En la despensa, uno podía encontrarse de todo. Desde determinados cacharros, que solo se usaban de vez en cuando, hasta alguna botella de aceite, o una garrafa de vino, o un sifón de aquellos que añadían agua de self al vino para quitarle algo de cuerpo. También había colgadas, en algún rincón, las ristras de ajos que, el que más y el que menos, había comprando por "San Pedro", en esa feria que, afortunadamente, se sigue conservando. Por haber, había hasta un plato, en el suelo, con la comida destinada al gato. De manera que en la despensa se mezclaban olores y esencias de distintos tipos, desde productos cocinados a otros procedentes de la huerta, como podían ser las cebollas, y también parte de la fruta a la que no se le había encontrado mejor sitio.

Alguno podrá preguntarse cómo llegaba el hielo hasta las neveras, y eso tiene una explicación muy sencilla, y es que había pequeñas fábricas, repartidas por la ciudad, que lo distribuían, en pesadas barras, por las casas y los bares, o bien se iba a comprar directamente. En este último caso, lo cortaban en pequeños pedazos, al objeto de llevarlos en bolsas de malla de mediano tamaño, que permitían salir el agua que, irremediablemente, iba a perderse por el camino (En la "calle del riego", ahora "de Sotelo", había una que funcionaba con mucho éxito y otra, también, en la Puerta de la Feria, por la zona de "la Puentica")

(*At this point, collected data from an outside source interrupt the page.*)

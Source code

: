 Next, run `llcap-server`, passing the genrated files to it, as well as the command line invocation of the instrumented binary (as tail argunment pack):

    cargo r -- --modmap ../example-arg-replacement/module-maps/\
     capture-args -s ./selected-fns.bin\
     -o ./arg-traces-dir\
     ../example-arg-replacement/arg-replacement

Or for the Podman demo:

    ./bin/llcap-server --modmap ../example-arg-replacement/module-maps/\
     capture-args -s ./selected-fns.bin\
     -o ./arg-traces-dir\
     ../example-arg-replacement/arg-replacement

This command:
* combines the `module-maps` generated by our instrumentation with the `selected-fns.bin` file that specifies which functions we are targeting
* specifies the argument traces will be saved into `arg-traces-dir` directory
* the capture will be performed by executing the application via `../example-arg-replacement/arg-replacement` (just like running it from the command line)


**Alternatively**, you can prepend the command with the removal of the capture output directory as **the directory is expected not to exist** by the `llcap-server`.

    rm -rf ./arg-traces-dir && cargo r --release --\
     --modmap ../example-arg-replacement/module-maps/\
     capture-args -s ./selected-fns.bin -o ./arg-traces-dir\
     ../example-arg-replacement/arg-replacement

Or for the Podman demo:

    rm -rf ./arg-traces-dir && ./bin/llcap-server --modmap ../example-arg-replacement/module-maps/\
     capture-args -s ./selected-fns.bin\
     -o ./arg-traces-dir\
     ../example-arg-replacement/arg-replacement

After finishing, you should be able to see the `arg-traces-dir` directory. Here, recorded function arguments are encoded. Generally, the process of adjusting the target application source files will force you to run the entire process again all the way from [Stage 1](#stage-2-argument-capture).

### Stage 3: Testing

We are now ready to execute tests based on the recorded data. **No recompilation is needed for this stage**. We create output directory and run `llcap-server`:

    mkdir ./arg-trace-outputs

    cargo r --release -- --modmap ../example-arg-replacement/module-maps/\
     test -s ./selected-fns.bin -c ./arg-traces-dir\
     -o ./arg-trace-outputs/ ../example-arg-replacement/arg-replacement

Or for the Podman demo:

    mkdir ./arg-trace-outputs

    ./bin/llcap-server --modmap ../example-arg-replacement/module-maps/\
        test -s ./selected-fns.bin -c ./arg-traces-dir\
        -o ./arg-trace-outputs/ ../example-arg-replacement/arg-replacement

Pues eso, que una novela ha tenido la culpa que volviera a recordar cosas que parecían olvidadas, y simplemente porque en un momento determinado hace mención a las despensas, esas estancias que tanto juego han dado. Ha sido éste un viaje que me ha hecho dudar si tales recuerdos pertenecen a un tiempo real o a un tiempo vivido, pero, en cualquier caso, envueltos en una atmosfera de cierta melancolía, que me ha hecho ver aquella despensa inundada de estrellas.